It was the biggest drug heist in American history. Burglars drove an 18-wheeler up to the Eli Lilly distribution center in Enfield, Connecticut, disabled its security system, rappelled through the roof and made off with $75 million in pharmaceuticals. [UPDATE May 7, 2013 - case dismissed, then refiled with new claims against ADT / Tyco].
Last summer, the U.S. Attorney’s office indicted 11 people for selling drugs stolen from the facility [link no longer available], but the burglary case has centered around the Villa brothers, Amaury and Amed, who are now awaiting trial in Connecticut [link no longer available].
Eli Lilly’s insurance company, National Union Fire Insurance, is suing Tyco and ADT to recover money it paid out after the heist. National Union believes ADT’s failure to protect sensitive security information led to the heist and is asking for $42 million in damages. In this note, we review the complaint and situation.
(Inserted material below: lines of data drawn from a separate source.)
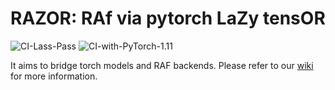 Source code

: # RAZOR: RAf via pytorch LaZy tensOR

![CI-Lass-Pass](https://img.shields.io/endpoint?url=https://gist.githubusercontent.com/aire-meta-bot/5e763b919e5c0b91ceede34877869ec0/raw/razor-ci-badge-last-pass.json)
![CI-with-PyTorch-1.11](https://img.shields.io/endpoint?url=https://gist.githubusercontent.com/aire-meta-bot/3ce33fb062845298e9fd9bce8d719e2b/raw/razor-ci-badge-torch-1-11.json)

It aims to bridge torch models and RAF backends.
Please refer to our [wiki](docs/) for more information.
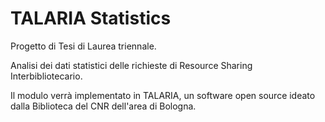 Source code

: ﻿# TALARIA Statistics
Progetto di Tesi di Laurea triennale.

Analisi dei dati statistici delle richieste di Resource Sharing Interbibliotecario.

Il modulo verrà implementato in TALARIA, un software open source ideato dalla Biblioteca del CNR dell'area di Bologna.
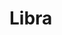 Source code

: <!--
 * @Descripttion: 
 * @version: 
 * @Author: yyeiei
 * @Date: 2019-08-12 14:04:11
 * @LastEditors: yyeiei
 * @LastEditTime: 2019-08-12 15:00:28
 -->
# Libra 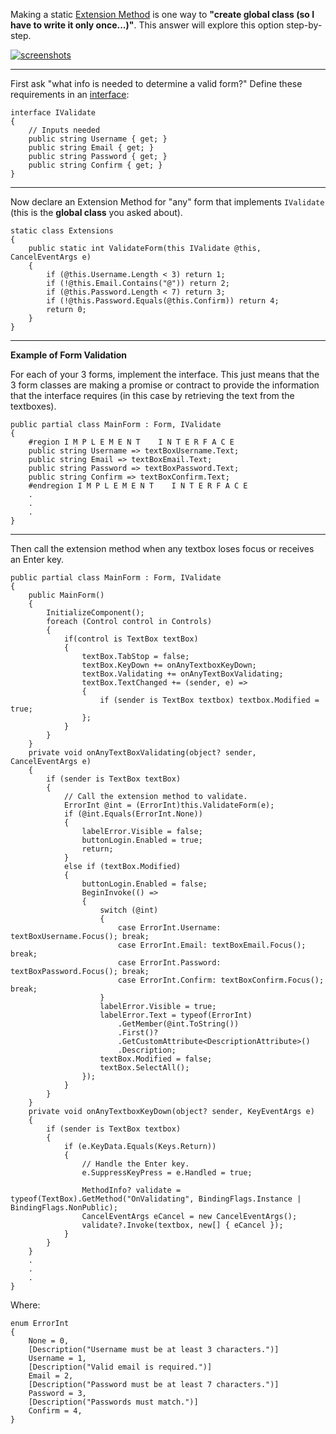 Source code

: Making a static [Extension Method](https://learn.microsoft.com/en-us/dotnet/csharp/programming-guide/classes-and-structs/extension-methods)
is one way to **"create global class (so I have to write it only once...)"**. This answer will explore this option step-by-step.

[![screenshots][1]][1]

***
First ask "what info is needed to determine a valid form?" Define these requirements in an [interface](https://learn.microsoft.com/en-us/dotnet/csharp/language-reference/keywords/interface):

    interface IValidate
    {
        // Inputs needed
        public string Username { get; }
        public string Email { get; }
        public string Password { get; }
        public string Confirm { get; }
    }

***
Now declare an Extension Method for "any" form that implements `IValidate` (this is the **global class** you asked about).

    static class Extensions
    {
        public static int ValidateForm(this IValidate @this, CancelEventArgs e)
        {
            if (@this.Username.Length < 3) return 1;
            if (!@this.Email.Contains("@")) return 2;
            if (@this.Password.Length < 7) return 3;
            if (!@this.Password.Equals(@this.Confirm)) return 4;
            return 0;
        }
    }

***
**Example of Form Validation**

For each of your 3 forms, implement the interface. This just means that the 3 form classes are making a promise or contract to provide the  information that the interface requires (in this case by retrieving the text from the textboxes). 

    public partial class MainForm : Form, IValidate
    {
        #region I M P L E M E N T    I N T E R F A C E
        public string Username => textBoxUsername.Text;
        public string Email => textBoxEmail.Text;
        public string Password => textBoxPassword.Text;
        public string Confirm => textBoxConfirm.Text;
        #endregion I M P L E M E N T    I N T E R F A C E
        .
        .
        .
    }

***
Then call the extension method when any textbox loses focus or receives an Enter key.

    public partial class MainForm : Form, IValidate
    {        
        public MainForm()
        {
            InitializeComponent();
            foreach (Control control in Controls)
            {
                if(control is TextBox textBox)
                {
                    textBox.TabStop = false;
                    textBox.KeyDown += onAnyTextboxKeyDown;
                    textBox.Validating += onAnyTextBoxValidating;
                    textBox.TextChanged += (sender, e) =>
                    {
                        if (sender is TextBox textbox) textbox.Modified = true;
                    };
                }
            }
        }
        private void onAnyTextBoxValidating(object? sender, CancelEventArgs e)
        {
            if (sender is TextBox textBox)
            {
                // Call the extension method to validate.
                ErrorInt @int = (ErrorInt)this.ValidateForm(e);
                if (@int.Equals(ErrorInt.None))
                {
                    labelError.Visible = false;
                    buttonLogin.Enabled = true;
                    return;
                }
                else if (textBox.Modified)
                {
                    buttonLogin.Enabled = false;
                    BeginInvoke(() =>
                    {
                        switch (@int)
                        {
                            case ErrorInt.Username: textBoxUsername.Focus(); break;
                            case ErrorInt.Email: textBoxEmail.Focus(); break;
                            case ErrorInt.Password: textBoxPassword.Focus(); break;
                            case ErrorInt.Confirm: textBoxConfirm.Focus(); break;
                        }
                        labelError.Visible = true;
                        labelError.Text = typeof(ErrorInt)
                            .GetMember(@int.ToString())
                            .First()?
                            .GetCustomAttribute<DescriptionAttribute>()
                            .Description;
                        textBox.Modified = false;
                        textBox.SelectAll();
                    });
                }
            }
        }
        private void onAnyTextboxKeyDown(object? sender, KeyEventArgs e)
        {
            if (sender is TextBox textbox)
            {
                if (e.KeyData.Equals(Keys.Return))
                {
                    // Handle the Enter key.
                    e.SuppressKeyPress = e.Handled = true;

                    MethodInfo? validate = typeof(TextBox).GetMethod("OnValidating", BindingFlags.Instance | BindingFlags.NonPublic);
                    CancelEventArgs eCancel = new CancelEventArgs();
                    validate?.Invoke(textbox, new[] { eCancel });
                }
            }
        }
        .
        .
        .
    }   

Where:

    enum ErrorInt
    {
        None = 0,
        [Description("Username must be at least 3 characters.")]
        Username = 1,
        [Description("Valid email is required.")]
        Email = 2,
        [Description("Password must be at least 7 characters.")]
        Password = 3,
        [Description("Passwords must match.")]
        Confirm = 4,
    }


  [1]: https://i.stack.imgur.com/6YRLR.png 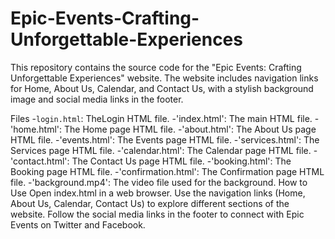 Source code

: # Epic-Events-Crafting-Unforgettable-Experiences
This repository contains the source code for the "Epic Events: Crafting Unforgettable Experiences" website. The website includes navigation links for Home, About Us, Calendar, and Contact Us, with a stylish background image and social media links in the footer.

Files
-`login.html`: TheLogin HTML file.
-'index.html': The main HTML file.
-'home.html': The Home page HTML file.
-'about.html': The About Us page HTML file.
-'events.html': The Events page HTML file.
-'services.html': The Services page HTML file.
-'calendar.html': The Calendar page HTML file.
-'contact.html': The Contact Us page HTML file.
-'booking.html': The Booking page HTML file.
-'confirmation.html': The Confirmation page HTML file.
-'background.mp4': The video file used for the background.
How to Use
Open index.html in a web browser.
Use the navigation links (Home, About Us, Calendar, Contact Us) to explore different sections of the website.
Follow the social media links in the footer to connect with Epic Events on Twitter and Facebook.
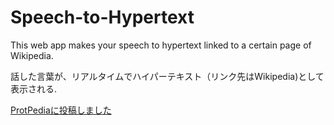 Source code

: # Speech-to-Hypertext
This web app makes your speech to hypertext linked to a certain page of Wikipedia.

話した言葉が、リアルタイムでハイパーテキスト（リンク先はWikipedia)として表示される.

[ProtPediaに投稿しました](https://protopedia.net/prototype/3104)
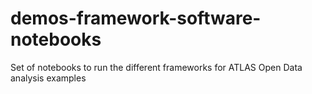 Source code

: # demos-framework-software-notebooks
Set of notebooks to run the different frameworks for ATLAS Open Data analysis examples
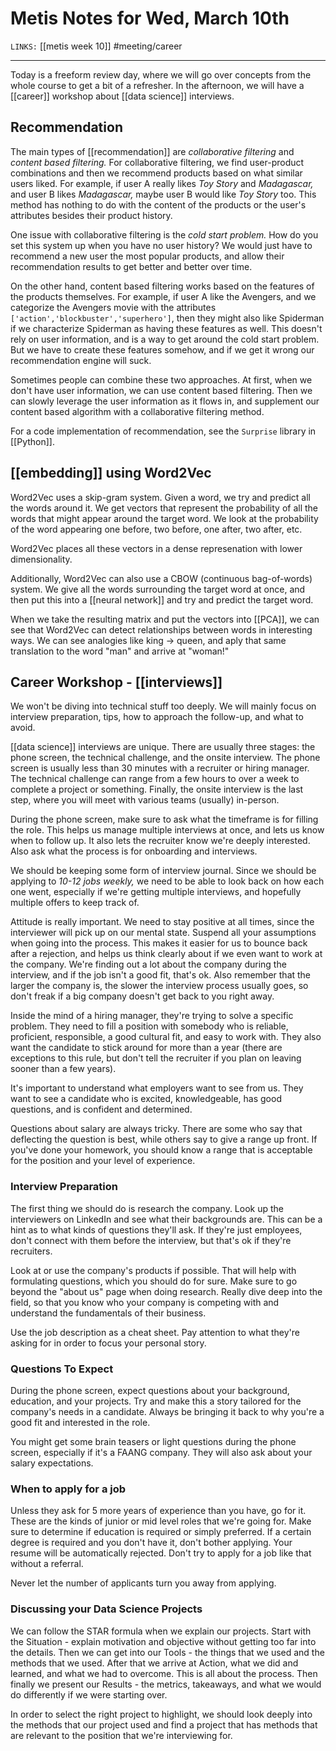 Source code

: # Metis Notes for Wed, March 10th
`LINKS:` [[metis week 10]]
#meeting/career

---
Today is a freeform review day, where we will go over concepts from the whole course to get a bit of a refresher. In the afternoon, we will have a [[career]] workshop about [[data science]] interviews. 

## Recommendation
The main types of [[recommendation]] are *collaborative filtering* and *content based filtering.* For collaborative filtering, we find user-product combinations and then we recommend products based on what similar users liked. For example, if user A really likes *Toy Story* and *Madagascar,* and user B likes *Madagascar,* maybe user B would like *Toy Story* too. This method has nothing to do with the content of the products or the user's attributes besides their product history. 

One issue with collaborative filtering is the *cold start problem.* How do you set this system up when you have no user history? We would just have to recommend a new user the most popular products, and allow their recommendation results to get better and better over time.

On the other hand, content based filtering works based on the features of the products themselves. For example, if user A like the Avengers, and we categorize the Avengers movie with the attributes `['action','blockbuster','superhero']`, then they might also like Spiderman if we characterize Spiderman as having these features as well. This doesn't rely on user information, and is a way to get around the cold start problem. But we have to create these features somehow, and if we get it wrong our recommendation engine will suck. 

Sometimes people can combine these two approaches. At first, when we don't have user information, we can use content based filtering. Then we can slowly leverage the user information as it flows in, and supplement our content based algorithm with a collaborative filtering method. 

For a code implementation of recommendation, see the `Surprise` library in [[Python]]. 

## [[embedding]] using Word2Vec
Word2Vec uses a skip-gram system. Given a word, we try and predict all the words around it. We get vectors that represent the probability of all the words that might appear around the target word. We look at the probability of the word appearing one before, two before, one after, two after, etc. 

Word2Vec places all these vectors in a dense represenation with lower dimensionality. 

Additionally, Word2Vec can also use a CBOW (continuous bag-of-words) system. We give all the words surrounding the target word at once, and then put this into a [[neural network]] and try and predict the target word. 

When we take the resulting matrix and put the vectors into [[PCA]], we can see that Word2Vec can detect relationships between words in interesting ways. We can see analogies like king -> queen, and aply that same translation to the word "man" and arrive at "woman!"

## Career Workshop - [[interviews]]
We won't be diving into technical stuff too deeply. We will mainly focus on interview preparation, tips, how to approach the follow-up, and what to avoid. 

[[data science]] interviews are unique. There are usually three stages: the phone screen, the technical challenge, and the onsite interview. The phone screen is usually less than 30 minutes with a recruiter or hiring manager. The technical challenge can range from a few hours to over a week to complete a project or something. Finally, the onsite interview is the last step, where you will meet with various teams (usually) in-person.

During the phone screen, make sure to ask what the timeframe is for filling the role. This helps us manage multiple interviews at once, and lets us know when to follow up. It also lets the recruiter know we're deeply interested. Also ask what the process is for onboarding and interviews.

We should be keeping some form of interview journal. Since we should be applying to *10-12 jobs weekly,* we need to be able to look back on how each one went, especially if we're getting multiple interviews, and hopefully multiple offers to keep track of.

Attitude is really important. We need to stay positive at all times, since the interviewer will pick up on our mental state. Suspend all your assumptions when going into the process. This makes it easier for us to bounce back after a rejection, and helps us think clearly about if we even want to work at the company. We're finding out a lot about the company during the interview, and if the job isn't a good fit, that's ok. Also remember that the larger the company is, the slower the interview process usually goes, so don't freak if a big company doesn't get back to you right away.

Inside the mind of a hiring manager, they're trying to solve a specific problem. They need to fill a position with somebody who is reliable, proficient, responsible, a good cultural fit, and easy to work with. They also want the candidate to stick around for more than a year (there are exceptions to this rule, but don't tell the recruiter if you plan on leaving sooner than a few years). 

It's important to understand what employers want to see from us. They want to see a candidate who is excited, knowledgeable, has good questions, and is confident and determined.

Questions about salary are always tricky. There are some who say that deflecting the question is best, while others say to give a range up front. If you've done your homework, you should know a range that is acceptable for the position and your level of experience.

### Interview Preparation
The first thing we should do is research the company. Look up the interviewers on LinkedIn and see what their backgrounds are. This can be a hint as to what kinds of questions they'll ask. If they're just employees, don't connect with them before the interview, but that's ok if they're recruiters. 

Look at or use the company's products if possible. That will help with formulating questions, which you should do for sure. Make sure to go beyond the "about us" page when doing research. Really dive deep into the field, so that you know who your company is competing with and understand the fundamentals of their business.

Use the job description as a cheat sheet. Pay attention to what they're asking for in order to focus your personal story.

### Questions To Expect
During the phone screen, expect questions about your background, education, and your projects. Try and make this a story tailored for the company's needs in a candidate. Always be bringing it back to why you're a good fit and interested in the role. 

You might get some brain teasers or light questions during the phone screen, especially if it's a FAANG company. They will also ask about your salary expectations. 

### When to apply for a job
Unless they ask for 5 more years of experience than you have, go for it. These are the kinds of junior or mid level roles that we're going for. Make sure to determine if education is required or simply preferred. If a certain degree is required and you don't have it, don't bother applying. Your resume will be automatically rejected. Don't try to apply for a job like that without a referral. 

Never let the number of applicants turn you away from applying. 

### Discussing your Data Science Projects
We can follow the STAR formula when we explain our projects. Start with the Situation - explain motivation and objective without getting too far into the details. Then we can get into our Tools - the things that we used and the methods that we used. After that we arrive at Action, what we did and learned, and what we had to overcome. This is all about the process. Then finally we present our Results - the metrics, takeaways, and what we would do differently if we were starting over. 

In order to select the right project to highlight, we should look deeply into the methods that our project used and find a project that has methods that are relevant to the position that we're interviewing for.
According to court filings, ADT has provided security equipment and monitoring for Eli Lilly’s Enfield locations since 1974. In August 2004, ADT reviewed the distribution center’s security system and provided Eli Lilly with a report that included an inventory of all its existing security equipment and suggestions for additional surveillance. Later than year, Eli Lilly signed a 5-year contract with ADT to implement the improvements noted in the report. The contract included annual inspections and reports.
In 2009, ADT again evaluated the Enfield facility, this time to “review of the adequacy of the services provided” under the 2004 contract.